Checking files for corruption (my situation & plan)

Questions about applications and software
Forum rules
Before you post read how to get help. Topics in this forum are automatically closed 6 months after creation.
Locked
Netherprovinc3
Level 4
Level 4
Posts: 456
Joined: Mon Feb 04, 2019 9:29 pm

Checking files for corruption (my situation & plan)

Post by Netherprovinc3 »

Linux Mint 19.1 Cinnamon, 64 bit

I moved some files from a Mac computer onto a USB drive (a sata drive in an enclosure, actually). The files are on an hfs+ partition. hfs+ is basically the file system that shipped with most Apple computers from 1998-2017.

The final destination for these files is integration with files already on the destination computer (Linux user account home directory). In other words, there is folder1 containing item1 item2 item3. Of the many "new" files, 2 of those will become item4 and item5 (file names will remain unchanged).

Here is my plan. I want to know if this make sense.
1) grsync (a fancy copy/sync tool) all of the files to a folder on my Linux computer. The reason that we put them all in 1 directory is to make step 2 possible/easier.
2) To add some assurance that they are not corrupted, open each file. To do this, I would see if opening the file produces an error. Would need to find a script for doing this.
3) Integrate these "new" files by moving them to appropriate folders on my computer.

Does the plan seem reasonable?
Last edited by LockBot on Wed Dec 28, 2022 7:16 am, edited 1 time in total.
Reason: Topic automatically closed 6 months after creation. New replies are no longer allowed.
mikeflan
Level 17
Level 17
Posts: 7141
Joined: Sun Apr 26, 2020 9:28 am
Location: Houston, TX

Re: Checking files for corruption (my situation & plan)

Post by mikeflan »

Are we talking about just a single folder at the hfs+ parition? If not, then duplicate filenames might be an issue when you grsync to a single folder.

Probably no need to do "1) grsync". Instead just use find and pipe the output to open the files.

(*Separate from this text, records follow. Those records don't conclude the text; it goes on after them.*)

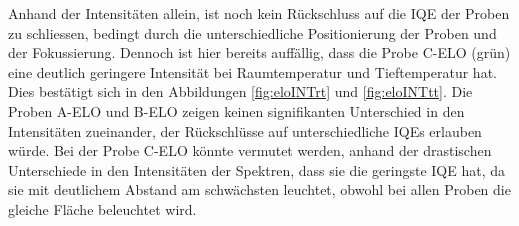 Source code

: \noindent 
\newline
Anhand der Intensitäten allein, ist noch kein Rückschluss auf die IQE der Proben zu schliessen, bedingt durch die unterschiedliche Positionierung der Proben und der Fokussierung. Dennoch ist hier bereits auffällig, dass die Probe C-ELO (grün) eine deutlich geringere Intensität bei Raumtemperatur und Tieftemperatur hat.
Dies bestätigt sich in den Abbildungen \ref{fig:eloINTrt} und \ref{fig:eloINTtt}.
\newline
Die Proben A-ELO und B-ELO zeigen keinen signifikanten Unterschied in den Intensitäten zueinander, der Rückschlüsse auf unterschiedliche IQEs erlauben würde. Bei der Probe C-ELO könnte vermutet werden, anhand der drastischen Unterschiede in den Intensitäten der Spektren, dass sie die geringste IQE hat, da sie mit deutlichem Abstand am schwächsten leuchtet, obwohl bei allen Proben die gleiche Fläche beleuchtet wird.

Why check to see if they are corrupted? If they are corrupted on the hfs+ partition then they are corrupted. What to do then? Do you think the copy from hfs+ partition to ext4 partition can cause corruption? I think not likely.
Netherprovinc3
Level 4
Level 4
Posts: 456
Joined: Mon Feb 04, 2019 9:29 pm

Re: Checking files for corruption (my situation & plan)

Post by Netherprovinc3 »

mikeflan wrote: Fri Oct 15, 2021 9:53 am Are we talking about just a single folder at the hfs+ parition? If not, then duplicate filenames might be an issue when you grsync to a single folder.
On the HFS+ partition, there are folders, hidden folders, files, and hidden files.

The hidden files and folders are probably just files created when the files were written to the drive. Probably they are things that are helpful to the Mac operating system.

I will not "bring over" the hidden files and hidden folders.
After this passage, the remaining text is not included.